Recipe by ~Nimz~
The lemon-parsley butter adds a nice twist to your next filet mignon. From the Weber Cookbook
Top Review by dgreenie2012
the butter was awesome. i reverse sear my steaks however. salt n pepper them and place on a rack pan in 250 degree oven for 45 mins to 125 degree reading. let rest for 5 minutes then sear in very hot skillet for 1 min on each side then let rest again for 10 mins. i put butter on top of steaks to melt while resting. awesome
- 4 tablespoons unsalted butter, softened
- 1 tablespoon finely chopped fresh Italian parsley
- 1⁄4 teaspoon grated lemon zest
- 1 teaspoon fresh lemon juice
- 1⁄4 teaspoon kosher salt
- 1⁄4 teaspoon fresh ground black pepper
- 4 (8 ounce) filet mignon, 1-1/4 inches thick
- extra virgin olive oil
- 1⁄2 teaspoon kosher salt
- 1⁄2 teaspoon fresh ground black pepper
Directions See How It's Made
- For the Butter:.
- In a small bowl, combine the butter ingredients. Using the back of a fork, mash and stir until evenly distributed.
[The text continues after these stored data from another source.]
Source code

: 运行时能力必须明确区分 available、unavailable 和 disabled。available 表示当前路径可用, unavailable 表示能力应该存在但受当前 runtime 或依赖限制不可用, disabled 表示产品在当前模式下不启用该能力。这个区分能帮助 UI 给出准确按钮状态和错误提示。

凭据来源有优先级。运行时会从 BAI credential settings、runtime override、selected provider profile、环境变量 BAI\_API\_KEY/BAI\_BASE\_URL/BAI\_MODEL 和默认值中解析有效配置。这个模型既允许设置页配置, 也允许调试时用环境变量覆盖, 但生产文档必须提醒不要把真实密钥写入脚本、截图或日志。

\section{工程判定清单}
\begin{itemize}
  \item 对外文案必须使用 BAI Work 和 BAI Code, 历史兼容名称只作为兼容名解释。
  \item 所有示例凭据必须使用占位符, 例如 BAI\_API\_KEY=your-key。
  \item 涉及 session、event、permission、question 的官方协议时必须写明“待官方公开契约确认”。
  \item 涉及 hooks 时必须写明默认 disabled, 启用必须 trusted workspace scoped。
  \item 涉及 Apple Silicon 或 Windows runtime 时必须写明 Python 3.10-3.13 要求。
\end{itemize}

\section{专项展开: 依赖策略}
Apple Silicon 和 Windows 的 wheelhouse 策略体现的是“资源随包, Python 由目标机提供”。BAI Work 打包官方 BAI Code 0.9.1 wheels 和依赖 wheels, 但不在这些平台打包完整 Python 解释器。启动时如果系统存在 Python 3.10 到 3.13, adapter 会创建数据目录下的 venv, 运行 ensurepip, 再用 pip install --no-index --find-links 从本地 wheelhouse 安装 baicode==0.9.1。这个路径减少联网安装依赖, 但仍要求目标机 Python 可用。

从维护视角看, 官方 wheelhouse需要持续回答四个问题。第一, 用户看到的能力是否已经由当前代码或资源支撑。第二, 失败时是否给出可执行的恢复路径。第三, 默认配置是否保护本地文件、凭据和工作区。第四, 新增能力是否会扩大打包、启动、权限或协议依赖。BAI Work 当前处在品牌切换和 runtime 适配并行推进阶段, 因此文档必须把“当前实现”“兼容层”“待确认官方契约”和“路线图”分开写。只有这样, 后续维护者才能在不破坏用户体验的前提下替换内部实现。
- Cover and refrigerate until ready to serve.
- Allow the filets mignons to stand at room temperature for 20 to 30 minutes before grilling.
- Lightly brush or spray both sides with oil.
- Season evenly with the salt and pepper.
- Grill over Direct High heat until cooked to your desired doneness, 8 to 10 minutes for medium-rare, turning once.
- Transfer each filet to a warm serving plate and place a tablespoon of the butter on top to melt.
- Serve warm, after allowing to rest at least 5 minutes.